Asia's potential to bounce back has much to do with the region's tenuous valuations. Asia ex-Japan markets have tumbled nearly 25 per cent since April.

The region now trades at price-to-book of almost 30 per cent below the historical average, approaching valuations last seen during the 2008 financial crisis. Yet, today's 12 per cent return on equity is much higher than the near 8 per cent in 2008.

Closer to home, Singapore equities are trading near a 10-year low; banks in particular, are trading close to past recession levels. Meanwhile, Asian earnings - expected to rise by high single digits in the next 12 months - have remained resilient despite the equity selloff. This contrasts with the 50 per cent slump in Asian earnings during 2008 which suggests current markets have priced in significant pessimism.

A SLOWDOWN YES, BUT A CRISIS NO

In China, the harbinger of Asia's economic prowess, the central government is diligently endeavouring to cushion the impact of decelerating growth while continuing down the path of reform.

Despite a troublesome equity market, consumption has held steady reflecting a resilient job market and limited exposure of household financial wealth to equities. With intensifying fiscal and monetary policy support, we believe China remains on a path of controlled growth deceleration. Robust home sales are a telling indicator of China's pliability: The all-important property sector has rebounded for four consecutive months, with sales rising 16 per cent year-on-year in August.

Furthermore, while purchasing managers indices (PMI) across most of Asia are below 50, or contracting, they remain well above past crises lows. China's latest reading, for example, is now 49.8 versus the 38.8 low of the 2008 crisis. The United States ISM manufacturing index also remains healthy at above 50, in stark contrast to the 2001 and 2008 recessions.

In short, there is little evidence of an impending economic crisis which recent Asia ex-Japan valuations would imply.

CURRENCY VALUATIONS ARE NOT YET COMPELLING

Nascent investment prospects aside, we remain cognisant of near-term uncertainties. The foremost threat to stability is the looming US rate hike cycle and its impact on regional currencies.

We expect the Fed to first hike in December and continue at a moderate pace thereafter. Already battered Asian currencies may be in for more weakness of up to 5 per cent versus the US dollar in the next six months as the Fed returns to normalcy.

What's more, headwinds from the Chinese yuan could further exacerbate downbeat expectations.

As China restructures and its growth slows, a more market-driven exchange rate regime means the yuan could increasingly fall against the dollar over time, the impact of which would cascade through the entire Asian currency complex.

The Singapore dollar is not spared either - it could head toward 1.45 versus the US dollar over the next six months.

BUT VALUE EMERGING AMONG QUALITY STOCKS AND BONDS

Fear of a return to recession has adversely influenced current asset prices, constructing a reality not fully grounded in tangibles. It is worth noting that Asian equity markets have in the past risen as much as 20 per cent following an initial US fed hike. We see notable opportunities in holding equity exposure in India and Singapore.

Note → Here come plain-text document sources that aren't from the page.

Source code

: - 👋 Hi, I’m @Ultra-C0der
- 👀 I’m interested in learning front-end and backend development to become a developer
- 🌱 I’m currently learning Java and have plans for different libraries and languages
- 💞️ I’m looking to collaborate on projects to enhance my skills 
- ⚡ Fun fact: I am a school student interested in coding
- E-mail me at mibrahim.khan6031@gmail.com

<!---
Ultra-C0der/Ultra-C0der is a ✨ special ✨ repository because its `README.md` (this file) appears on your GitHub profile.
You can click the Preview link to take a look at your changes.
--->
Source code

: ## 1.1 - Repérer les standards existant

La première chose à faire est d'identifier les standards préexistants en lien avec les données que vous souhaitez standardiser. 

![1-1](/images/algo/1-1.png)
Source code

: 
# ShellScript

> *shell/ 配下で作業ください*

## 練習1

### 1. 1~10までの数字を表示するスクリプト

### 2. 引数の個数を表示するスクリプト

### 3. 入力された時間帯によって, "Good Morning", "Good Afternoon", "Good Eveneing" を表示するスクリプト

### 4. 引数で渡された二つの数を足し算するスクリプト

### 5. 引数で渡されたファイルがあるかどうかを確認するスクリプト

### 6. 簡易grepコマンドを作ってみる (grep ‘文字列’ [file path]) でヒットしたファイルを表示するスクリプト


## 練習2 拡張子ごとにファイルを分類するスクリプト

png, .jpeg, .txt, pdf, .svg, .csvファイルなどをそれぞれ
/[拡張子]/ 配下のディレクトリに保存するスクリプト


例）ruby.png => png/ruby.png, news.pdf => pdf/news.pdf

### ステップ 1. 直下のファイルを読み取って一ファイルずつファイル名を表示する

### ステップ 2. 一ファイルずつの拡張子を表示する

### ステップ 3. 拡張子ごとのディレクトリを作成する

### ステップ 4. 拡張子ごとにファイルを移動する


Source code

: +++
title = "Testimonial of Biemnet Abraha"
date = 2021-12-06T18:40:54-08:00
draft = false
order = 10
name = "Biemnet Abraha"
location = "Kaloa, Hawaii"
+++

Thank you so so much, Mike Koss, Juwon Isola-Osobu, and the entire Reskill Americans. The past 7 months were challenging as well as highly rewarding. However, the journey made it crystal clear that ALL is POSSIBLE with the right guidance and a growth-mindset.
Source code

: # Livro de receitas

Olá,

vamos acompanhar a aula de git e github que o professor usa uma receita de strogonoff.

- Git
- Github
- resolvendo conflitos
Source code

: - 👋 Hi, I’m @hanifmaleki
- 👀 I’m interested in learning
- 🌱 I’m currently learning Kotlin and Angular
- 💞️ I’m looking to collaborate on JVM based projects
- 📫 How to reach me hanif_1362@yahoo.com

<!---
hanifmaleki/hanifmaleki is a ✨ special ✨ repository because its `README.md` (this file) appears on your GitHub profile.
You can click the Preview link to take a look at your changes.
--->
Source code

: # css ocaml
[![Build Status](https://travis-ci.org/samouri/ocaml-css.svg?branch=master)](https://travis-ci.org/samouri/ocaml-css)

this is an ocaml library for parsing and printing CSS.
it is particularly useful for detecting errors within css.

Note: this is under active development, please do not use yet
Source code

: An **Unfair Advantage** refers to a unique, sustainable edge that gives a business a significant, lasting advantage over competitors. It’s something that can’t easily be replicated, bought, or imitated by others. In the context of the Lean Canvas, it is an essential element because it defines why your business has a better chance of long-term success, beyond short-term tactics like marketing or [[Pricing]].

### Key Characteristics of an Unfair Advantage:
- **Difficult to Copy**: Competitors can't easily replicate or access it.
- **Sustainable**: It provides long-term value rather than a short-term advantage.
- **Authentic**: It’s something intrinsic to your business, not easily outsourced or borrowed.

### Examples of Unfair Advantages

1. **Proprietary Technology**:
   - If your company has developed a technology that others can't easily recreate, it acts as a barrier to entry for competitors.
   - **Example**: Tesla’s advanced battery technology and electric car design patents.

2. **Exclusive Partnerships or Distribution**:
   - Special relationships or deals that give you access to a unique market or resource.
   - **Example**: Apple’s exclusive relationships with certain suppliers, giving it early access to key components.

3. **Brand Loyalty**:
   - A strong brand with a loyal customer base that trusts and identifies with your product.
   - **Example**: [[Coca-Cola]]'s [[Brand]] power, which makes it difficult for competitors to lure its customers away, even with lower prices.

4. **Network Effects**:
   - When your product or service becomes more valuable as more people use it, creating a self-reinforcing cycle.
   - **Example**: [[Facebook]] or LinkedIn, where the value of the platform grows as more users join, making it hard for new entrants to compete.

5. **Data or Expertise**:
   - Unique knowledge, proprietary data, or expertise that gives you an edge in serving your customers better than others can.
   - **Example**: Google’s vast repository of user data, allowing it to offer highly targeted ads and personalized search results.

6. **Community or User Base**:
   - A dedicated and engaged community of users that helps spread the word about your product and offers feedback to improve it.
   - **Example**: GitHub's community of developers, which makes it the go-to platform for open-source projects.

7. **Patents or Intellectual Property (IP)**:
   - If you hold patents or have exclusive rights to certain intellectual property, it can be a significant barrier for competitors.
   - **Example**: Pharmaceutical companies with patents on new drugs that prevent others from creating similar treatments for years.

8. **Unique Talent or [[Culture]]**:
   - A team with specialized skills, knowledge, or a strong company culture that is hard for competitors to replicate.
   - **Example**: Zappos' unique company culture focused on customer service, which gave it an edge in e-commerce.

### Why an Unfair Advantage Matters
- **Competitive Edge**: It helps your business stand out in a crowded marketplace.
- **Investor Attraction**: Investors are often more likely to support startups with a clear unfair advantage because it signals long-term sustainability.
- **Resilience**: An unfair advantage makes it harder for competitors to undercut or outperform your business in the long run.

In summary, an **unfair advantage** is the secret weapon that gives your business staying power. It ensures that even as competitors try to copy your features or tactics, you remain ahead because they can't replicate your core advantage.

For longer-term investors, the turmoil also presents opportunities to upgrade portfolio quality - Asian stocks with high and sustainable returns on equity, some of which are found in insurance, telecoms, and technology sectors. Within Singapore, we find banks attractive and favour companies with good earnings visibility and benefit from lower oil prices.

As for Japan, the Nikkei 225 nosedived almost 15 per cent from its August peak as global investors cut risks. Notwithstanding a worse-than-expected 2Q15 GDP and a sovereign credit rating downgrade, several positive catalysts are expected to support a rebound in Japan's equity markets: Additional fiscal stimulus, an expanded Japanese ETF-purchasing programme by the Bank of Japan, and solid earnings to name a few. As such, we think exposure to Japanese equities, especially the tourism sector, is a strong bet in the months to come.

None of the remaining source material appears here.